Dataset =

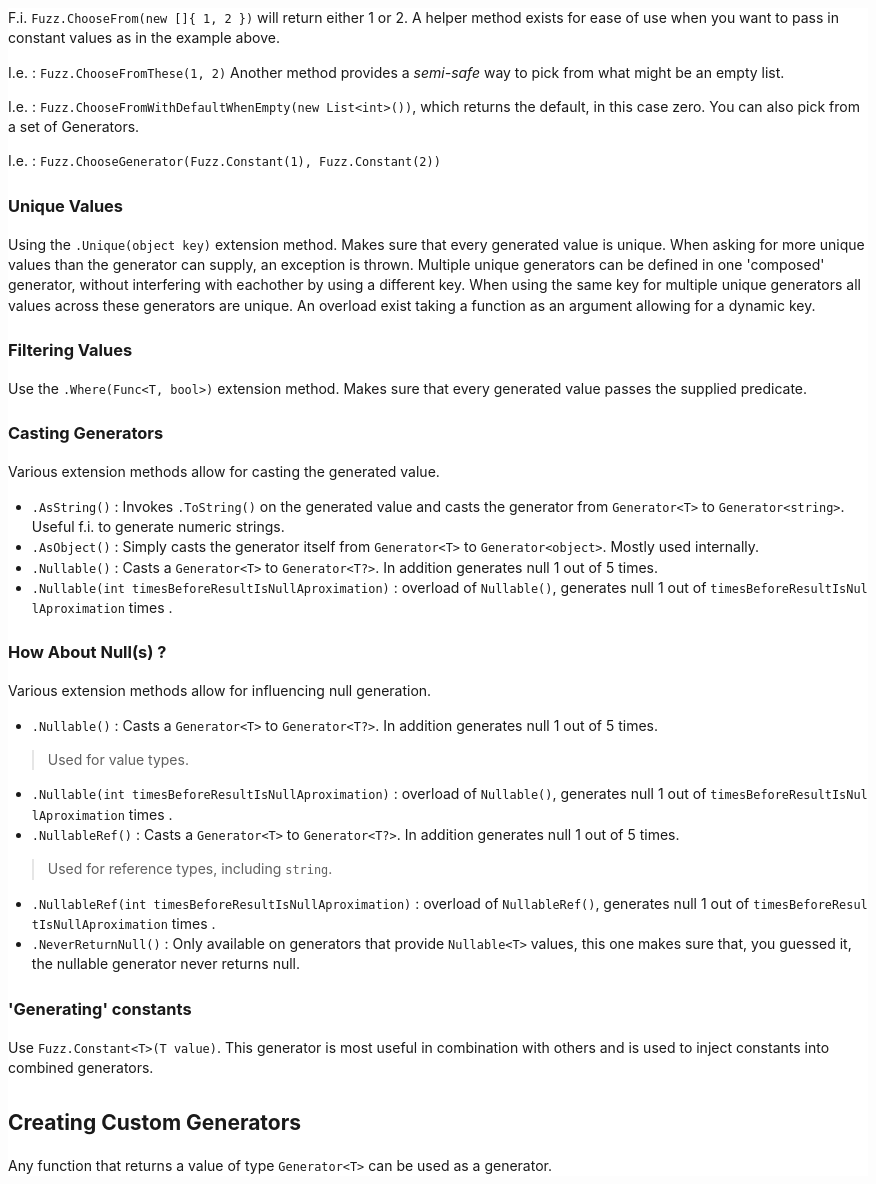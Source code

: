 F.i. `Fuzz.ChooseFrom(new []{ 1, 2 })` will return either 1 or 2.
A helper method exists for ease of use when you want to pass in constant values as in the example above. 

I.e. : `Fuzz.ChooseFromThese(1, 2)`
Another method provides a _semi-safe_ way to pick from what might be an empty list. 

I.e. : `Fuzz.ChooseFromWithDefaultWhenEmpty(new List<int>())`, which returns the default, in this case zero.
You can also pick from a set of Generators. 

I.e. : `Fuzz.ChooseGenerator(Fuzz.Constant(1), Fuzz.Constant(2))`
### Unique Values
Using the `.Unique(object key)` extension method.
Makes sure that every generated value is unique.
When asking for more unique values than the generator can supply, an exception is thrown.
Multiple unique generators can be defined in one 'composed' generator, without interfering with eachother by using a different key.
When using the same key for multiple unique generators all values across these generators are unique.
An overload exist taking a function as an argument allowing for a dynamic key.
### Filtering Values
Use the `.Where(Func<T, bool>)` extension method.
Makes sure that every generated value passes the supplied predicate.
### Casting Generators
Various extension methods allow for casting the generated value.
 - `.AsString()` : Invokes `.ToString()` on the generated value and 
casts the generator from `Generator<T>` to `Generator<string>`. 
Useful f.i. to generate numeric strings.
 - `.AsObject()` : Simply casts the generator itself from `Generator<T>` to `Generator<object>`. Mostly used internally.
 - `.Nullable()` : Casts a `Generator<T>` to `Generator<T?>`. In addition generates null 1 out of 5 times.
 - `.Nullable(int timesBeforeResultIsNullAproximation)` : overload of `Nullable()`, generates null 1 out of `timesBeforeResultIsNullAproximation` times .
### How About Null(s) ?
Various extension methods allow for influencing null generation.
- `.Nullable()` : Casts a `Generator<T>` to `Generator<T?>`. In addition generates null 1 out of 5 times.  
> Used for value types.
- `.Nullable(int timesBeforeResultIsNullAproximation)` : overload of `Nullable()`, generates null 1 out of `timesBeforeResultIsNullAproximation` times .
- `.NullableRef()` : Casts a `Generator<T>` to `Generator<T?>`. In addition generates null 1 out of 5 times.  
> Used for reference types, including `string`.
- `.NullableRef(int timesBeforeResultIsNullAproximation)` : overload of `NullableRef()`, generates null 1 out of `timesBeforeResultIsNullAproximation` times .
- `.NeverReturnNull()` : Only available on generators that provide `Nullable<T>` values, this one makes sure that, you guessed it, the nullable generator never returns null.
### 'Generating' constants
Use `Fuzz.Constant<T>(T value)`.
This generator is most useful in combination with others and is used to inject constants into combined generators.
## Creating Custom Generators
Any function that returns a value of type `Generator<T>` can be used as a generator.
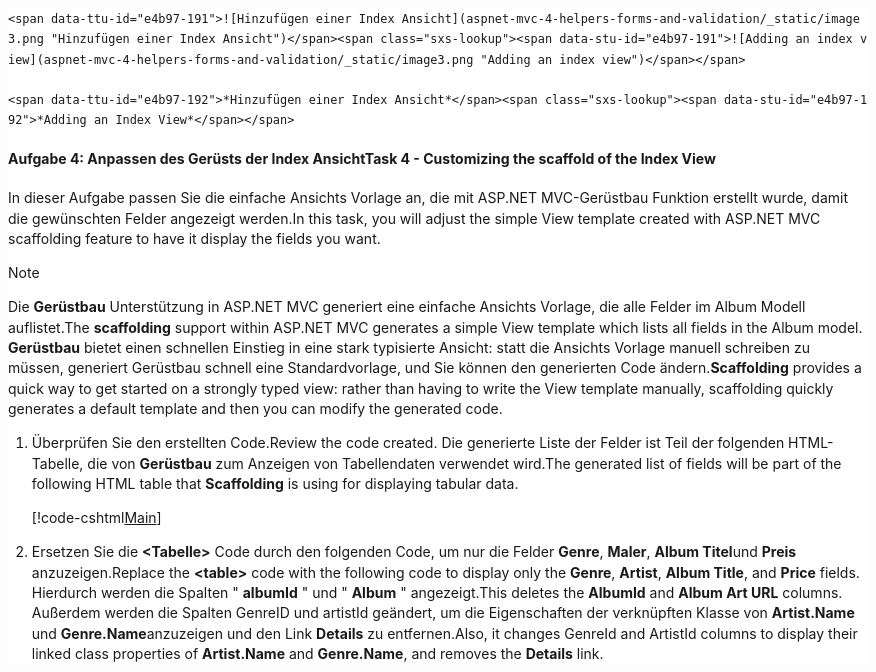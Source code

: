     <span data-ttu-id="e4b97-191">![Hinzufügen einer Index Ansicht](aspnet-mvc-4-helpers-forms-and-validation/_static/image3.png "Hinzufügen einer Index Ansicht")</span><span class="sxs-lookup"><span data-stu-id="e4b97-191">![Adding an index view](aspnet-mvc-4-helpers-forms-and-validation/_static/image3.png "Adding an index view")</span></span>

    <span data-ttu-id="e4b97-192">*Hinzufügen einer Index Ansicht*</span><span class="sxs-lookup"><span data-stu-id="e4b97-192">*Adding an Index View*</span></span>

<a id="Ex1Task4"></a>

<a id="Task_4_-_Customizing_the_scaffold_of_the_Index_View"></a>
#### <a name="task-4---customizing-the-scaffold-of-the-index-view"></a><span data-ttu-id="e4b97-193">Aufgabe 4: Anpassen des Gerüsts der Index Ansicht</span><span class="sxs-lookup"><span data-stu-id="e4b97-193">Task 4 - Customizing the scaffold of the Index View</span></span>

<span data-ttu-id="e4b97-194">In dieser Aufgabe passen Sie die einfache Ansichts Vorlage an, die mit ASP.NET MVC-Gerüstbau Funktion erstellt wurde, damit die gewünschten Felder angezeigt werden.</span><span class="sxs-lookup"><span data-stu-id="e4b97-194">In this task, you will adjust the simple View template created with ASP.NET MVC scaffolding feature to have it display the fields you want.</span></span>

> [!NOTE]
> <span data-ttu-id="e4b97-195">Die **Gerüstbau** Unterstützung in ASP.NET MVC generiert eine einfache Ansichts Vorlage, die alle Felder im Album Modell auflistet.</span><span class="sxs-lookup"><span data-stu-id="e4b97-195">The **scaffolding** support within ASP.NET MVC generates a simple View template which lists all fields in the Album model.</span></span> <span data-ttu-id="e4b97-196">**Gerüstbau** bietet einen schnellen Einstieg in eine stark typisierte Ansicht: statt die Ansichts Vorlage manuell schreiben zu müssen, generiert Gerüstbau schnell eine Standardvorlage, und Sie können den generierten Code ändern.</span><span class="sxs-lookup"><span data-stu-id="e4b97-196">**Scaffolding** provides a quick way to get started on a strongly typed view: rather than having to write the View template manually, scaffolding quickly generates a default template and then you can modify the generated code.</span></span>

1. <span data-ttu-id="e4b97-197">Überprüfen Sie den erstellten Code.</span><span class="sxs-lookup"><span data-stu-id="e4b97-197">Review the code created.</span></span> <span data-ttu-id="e4b97-198">Die generierte Liste der Felder ist Teil der folgenden HTML-Tabelle, die von **Gerüstbau** zum Anzeigen von Tabellendaten verwendet wird.</span><span class="sxs-lookup"><span data-stu-id="e4b97-198">The generated list of fields will be part of the following HTML table that **Scaffolding** is using for displaying tabular data.</span></span>

    [!code-cshtml[Main](aspnet-mvc-4-helpers-forms-and-validation/samples/sample4.cshtml)]
2. <span data-ttu-id="e4b97-199">Ersetzen Sie die **&lt;Tabelle&gt;** Code durch den folgenden Code, um nur die Felder **Genre**, **Maler**, **Album Titel**und **Preis** anzuzeigen.</span><span class="sxs-lookup"><span data-stu-id="e4b97-199">Replace the **&lt;table&gt;** code with the following code to display only the **Genre**, **Artist**, **Album Title**, and **Price** fields.</span></span> <span data-ttu-id="e4b97-200">Hierdurch werden die Spalten " **albumId** " und " **Album** " angezeigt.</span><span class="sxs-lookup"><span data-stu-id="e4b97-200">This deletes the **AlbumId** and **Album Art URL** columns.</span></span> <span data-ttu-id="e4b97-201">Außerdem werden die Spalten GenreID und artistId geändert, um die Eigenschaften der verknüpften Klasse von **Artist.Name** und **Genre.Name**anzuzeigen und den Link **Details** zu entfernen.</span><span class="sxs-lookup"><span data-stu-id="e4b97-201">Also, it changes GenreId and ArtistId columns to display their linked class properties of **Artist.Name** and **Genre.Name**, and removes the **Details** link.</span></span>
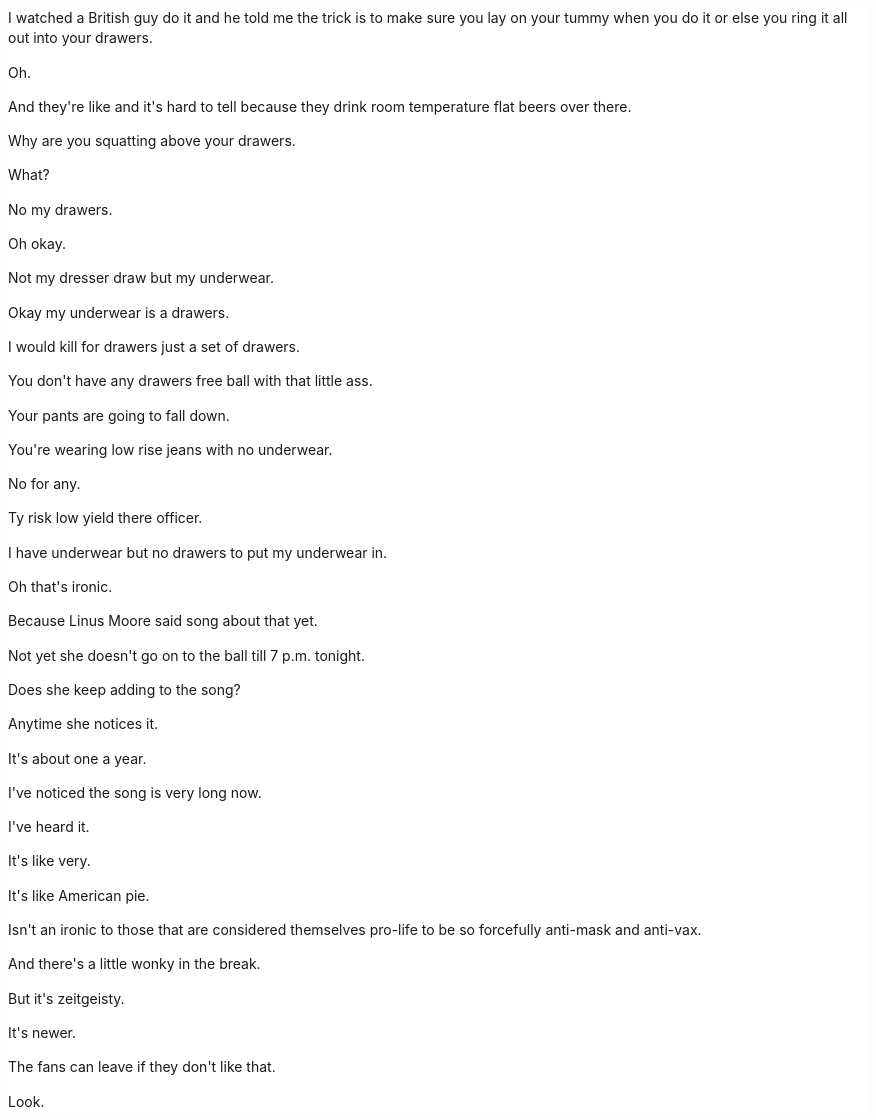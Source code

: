 I watched a British guy do it and he told me the trick is to make sure you lay on your tummy when you do it or else you ring it all out into your drawers.

Oh.

And they're like and it's hard to tell because they drink room temperature flat beers over there.

Why are you squatting above your drawers.

What?

No my drawers.

Oh okay.

Not my dresser draw but my underwear.

Okay my underwear is a drawers.

I would kill for drawers just a set of drawers.

You don't have any drawers free ball with that little ass.

Your pants are going to fall down.

You're wearing low rise jeans with no underwear.

No for any.

Ty risk low yield there officer.

I have underwear but no drawers to put my underwear in.

Oh that's ironic.

Because Linus Moore said song about that yet.

Not yet she doesn't go on to the ball till 7 p.m. tonight.

Does she keep adding to the song?

Anytime she notices it.

It's about one a year.

I've noticed the song is very long now.

I've heard it.

It's like very.

It's like American pie.

Isn't an ironic to those that are considered themselves pro-life to be so forcefully anti-mask and anti-vax.

And there's a little wonky in the break.

But it's zeitgeisty.

It's newer.

The fans can leave if they don't like that.

Look.
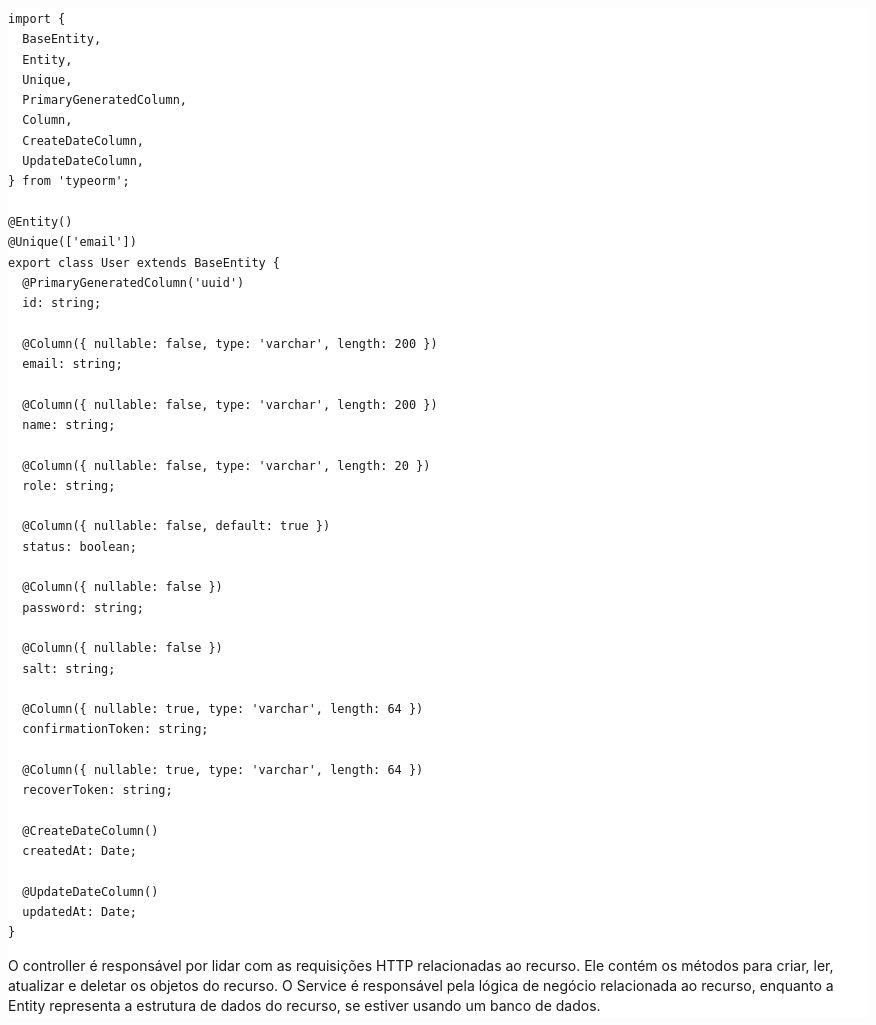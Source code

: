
 ```
import {
  BaseEntity,
  Entity,
  Unique,
  PrimaryGeneratedColumn,
  Column,
  CreateDateColumn,
  UpdateDateColumn,
} from 'typeorm';

@Entity()
@Unique(['email'])
export class User extends BaseEntity {
  @PrimaryGeneratedColumn('uuid')
  id: string;

  @Column({ nullable: false, type: 'varchar', length: 200 })
  email: string;

  @Column({ nullable: false, type: 'varchar', length: 200 })
  name: string;

  @Column({ nullable: false, type: 'varchar', length: 20 })
  role: string;

  @Column({ nullable: false, default: true })
  status: boolean;

  @Column({ nullable: false })
  password: string;

  @Column({ nullable: false })
  salt: string;

  @Column({ nullable: true, type: 'varchar', length: 64 })
  confirmationToken: string;

  @Column({ nullable: true, type: 'varchar', length: 64 })
  recoverToken: string;

  @CreateDateColumn()
  createdAt: Date;

  @UpdateDateColumn()
  updatedAt: Date;
}
```

O controller é responsável por lidar com as requisições HTTP relacionadas ao recurso. Ele contém os métodos para criar, ler, atualizar e deletar os objetos do recurso. O Service é responsável pela lógica de negócio relacionada ao recurso, enquanto a Entity representa a estrutura de dados do recurso, se estiver usando um banco de dados.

What to work on = Scan the data above, please, and give the number of lines where the word "UpdateDateColumn" occurs, with no further text.

Response box = 2